§ **What you will do**
When you reach the line containing "Action | Hotkey" in the entries below, start writing out each line exactly, and stop after the line containing "Show current file".
(Data begins)
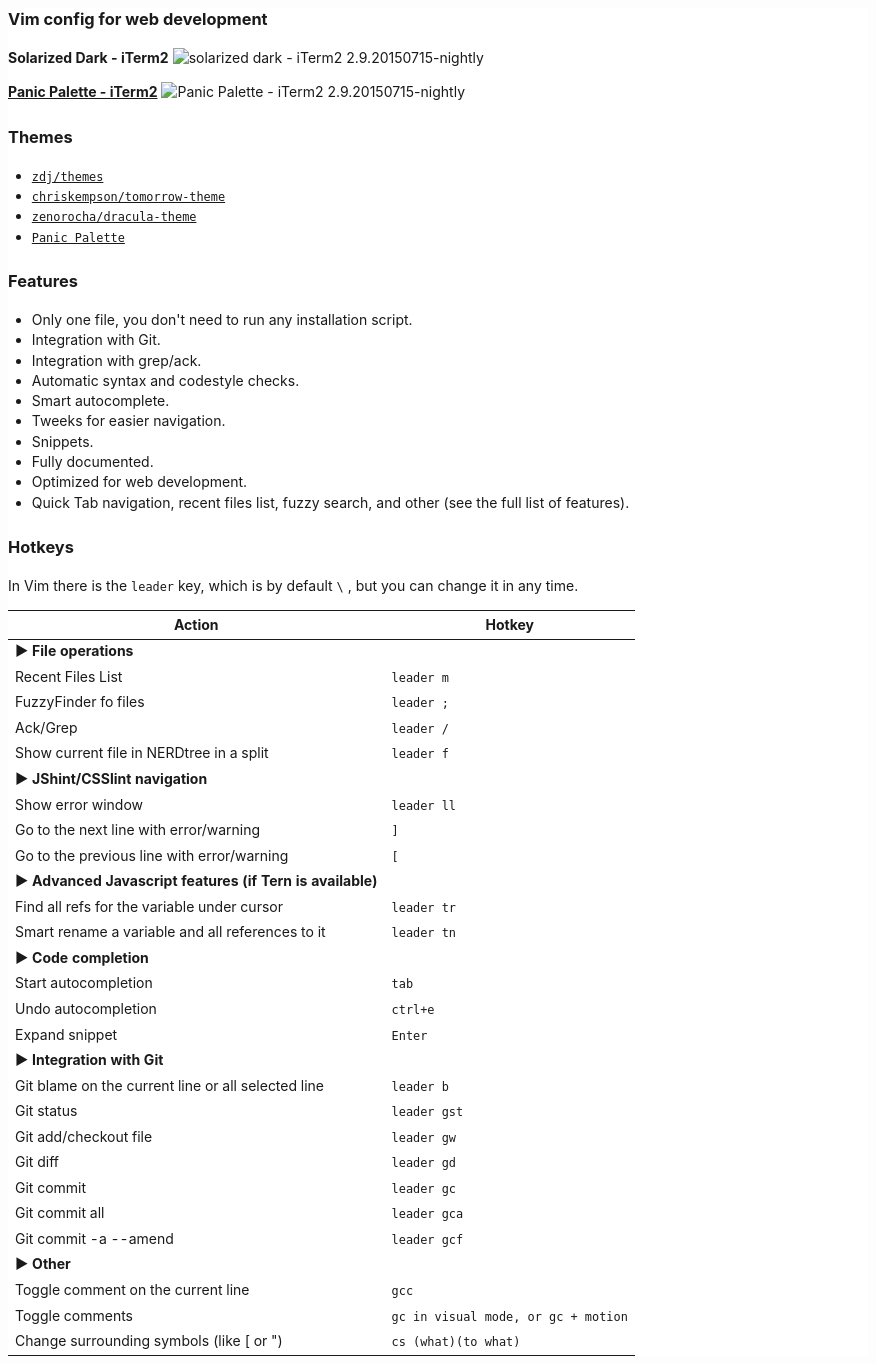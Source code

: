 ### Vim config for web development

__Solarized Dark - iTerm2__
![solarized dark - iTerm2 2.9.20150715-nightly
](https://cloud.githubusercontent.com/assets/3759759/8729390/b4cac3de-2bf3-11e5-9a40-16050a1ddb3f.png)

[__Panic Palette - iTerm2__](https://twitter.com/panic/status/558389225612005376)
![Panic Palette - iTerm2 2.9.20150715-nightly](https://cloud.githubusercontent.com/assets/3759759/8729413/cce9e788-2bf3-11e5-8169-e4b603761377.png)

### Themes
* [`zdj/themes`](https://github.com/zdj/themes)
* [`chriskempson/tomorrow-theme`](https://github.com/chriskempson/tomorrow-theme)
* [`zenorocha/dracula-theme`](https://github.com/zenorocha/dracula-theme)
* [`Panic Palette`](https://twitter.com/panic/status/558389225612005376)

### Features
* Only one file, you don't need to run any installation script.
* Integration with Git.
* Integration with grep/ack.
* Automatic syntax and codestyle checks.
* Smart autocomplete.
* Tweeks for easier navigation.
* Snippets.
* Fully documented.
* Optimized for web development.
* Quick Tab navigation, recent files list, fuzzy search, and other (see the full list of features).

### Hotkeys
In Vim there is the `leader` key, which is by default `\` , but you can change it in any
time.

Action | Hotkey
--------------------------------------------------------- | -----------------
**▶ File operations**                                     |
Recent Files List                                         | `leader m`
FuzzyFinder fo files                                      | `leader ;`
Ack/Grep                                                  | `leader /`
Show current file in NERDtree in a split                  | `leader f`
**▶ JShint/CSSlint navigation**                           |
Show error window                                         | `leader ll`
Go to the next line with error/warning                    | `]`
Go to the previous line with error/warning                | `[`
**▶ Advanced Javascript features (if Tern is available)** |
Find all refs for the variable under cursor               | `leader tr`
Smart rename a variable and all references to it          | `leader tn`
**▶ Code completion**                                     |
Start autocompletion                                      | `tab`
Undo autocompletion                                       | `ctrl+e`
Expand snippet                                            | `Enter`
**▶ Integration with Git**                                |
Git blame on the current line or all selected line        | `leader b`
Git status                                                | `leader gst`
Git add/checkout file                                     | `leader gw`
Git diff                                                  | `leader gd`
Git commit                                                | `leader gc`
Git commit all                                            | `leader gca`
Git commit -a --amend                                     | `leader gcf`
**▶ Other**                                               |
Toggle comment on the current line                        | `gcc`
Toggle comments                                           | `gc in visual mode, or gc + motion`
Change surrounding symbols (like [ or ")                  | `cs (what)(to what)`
(Data ends)
§ **Solution below**
Action | Hotkey
--------------------------------------------------------- | -----------------
**▶ File operations**                                     |
Recent Files List                                         | `leader m`
FuzzyFinder fo files                                      | `leader ;`
Ack/Grep                                                  | `leader /`
Show current file in NERDtree in a split                  | `leader f`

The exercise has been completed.